** EXERCISE DATA follows **

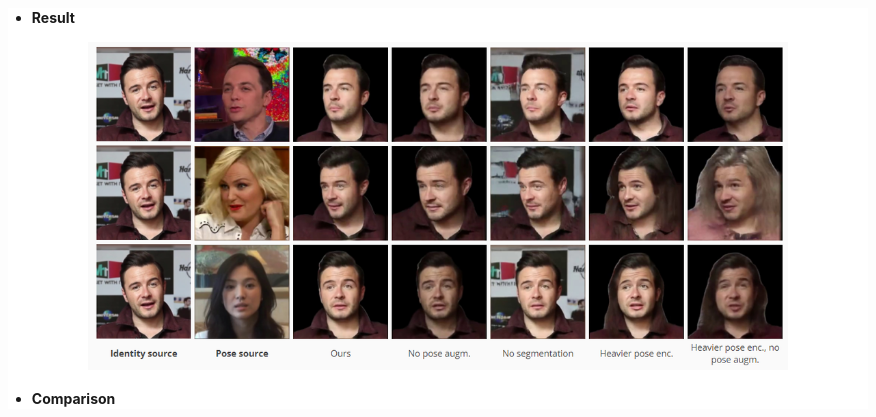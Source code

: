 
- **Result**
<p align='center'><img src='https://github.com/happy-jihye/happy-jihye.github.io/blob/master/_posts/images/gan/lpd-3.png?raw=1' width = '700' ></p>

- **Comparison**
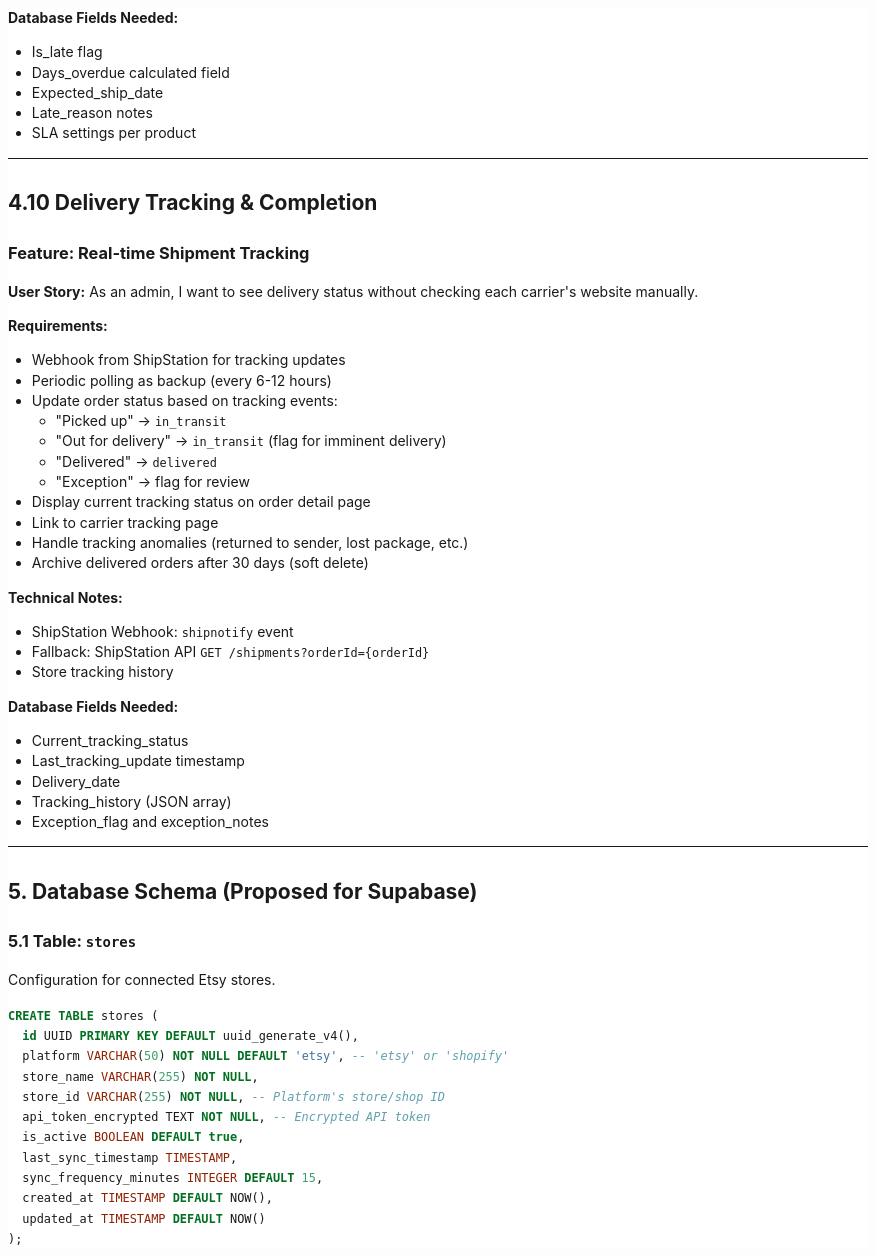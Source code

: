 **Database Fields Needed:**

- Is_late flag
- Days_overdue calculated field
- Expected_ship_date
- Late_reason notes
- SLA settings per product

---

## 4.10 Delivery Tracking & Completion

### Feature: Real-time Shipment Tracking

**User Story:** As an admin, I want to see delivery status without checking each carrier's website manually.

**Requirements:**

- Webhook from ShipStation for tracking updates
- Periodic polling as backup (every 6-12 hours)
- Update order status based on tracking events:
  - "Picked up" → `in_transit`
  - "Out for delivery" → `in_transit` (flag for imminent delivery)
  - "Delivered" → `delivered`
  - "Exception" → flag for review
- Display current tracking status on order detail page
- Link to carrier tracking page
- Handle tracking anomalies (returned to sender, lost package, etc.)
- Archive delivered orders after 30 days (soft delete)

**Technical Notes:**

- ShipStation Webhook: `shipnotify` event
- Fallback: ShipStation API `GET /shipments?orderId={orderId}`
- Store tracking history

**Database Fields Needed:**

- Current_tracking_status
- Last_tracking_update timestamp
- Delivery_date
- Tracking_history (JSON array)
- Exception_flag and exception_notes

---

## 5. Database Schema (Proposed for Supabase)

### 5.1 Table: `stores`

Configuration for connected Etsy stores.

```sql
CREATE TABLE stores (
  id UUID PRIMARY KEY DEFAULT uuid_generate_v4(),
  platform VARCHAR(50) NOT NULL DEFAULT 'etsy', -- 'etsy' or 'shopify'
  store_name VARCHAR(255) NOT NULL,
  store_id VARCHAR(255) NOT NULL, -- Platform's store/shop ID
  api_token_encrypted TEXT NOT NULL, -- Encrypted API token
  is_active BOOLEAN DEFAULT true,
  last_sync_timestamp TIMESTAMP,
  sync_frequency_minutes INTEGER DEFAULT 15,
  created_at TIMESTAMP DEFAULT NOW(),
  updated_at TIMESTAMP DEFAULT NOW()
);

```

** End of EXERCISE DATA **

WHAT THE TASK ASKS: Beginning with the first line of the material above, please output each line exactly through the line that contains "flag for review", and only those, leaving out pictures.

REPLY TO THE TASK:
Source code

: 
- **Result**
<p align='center'><img src='https://github.com/happy-jihye/happy-jihye.github.io/blob/master/_posts/images/gan/lpd-3.png?raw=1' width = '700' ></p>

- **Comparison**
Source code

: **Database Fields Needed:**

- Is_late flag
- Days_overdue calculated field
- Expected_ship_date
- Late_reason notes
- SLA settings per product

---

## 4.10 Delivery Tracking & Completion

### Feature: Real-time Shipment Tracking

**User Story:** As an admin, I want to see delivery status without checking each carrier's website manually.

**Requirements:**

- Webhook from ShipStation for tracking updates
- Periodic polling as backup (every 6-12 hours)
- Update order status based on tracking events:
  - "Picked up" → `in_transit`
  - "Out for delivery" → `in_transit` (flag for imminent delivery)
  - "Delivered" → `delivered`
  - "Exception" → flag for review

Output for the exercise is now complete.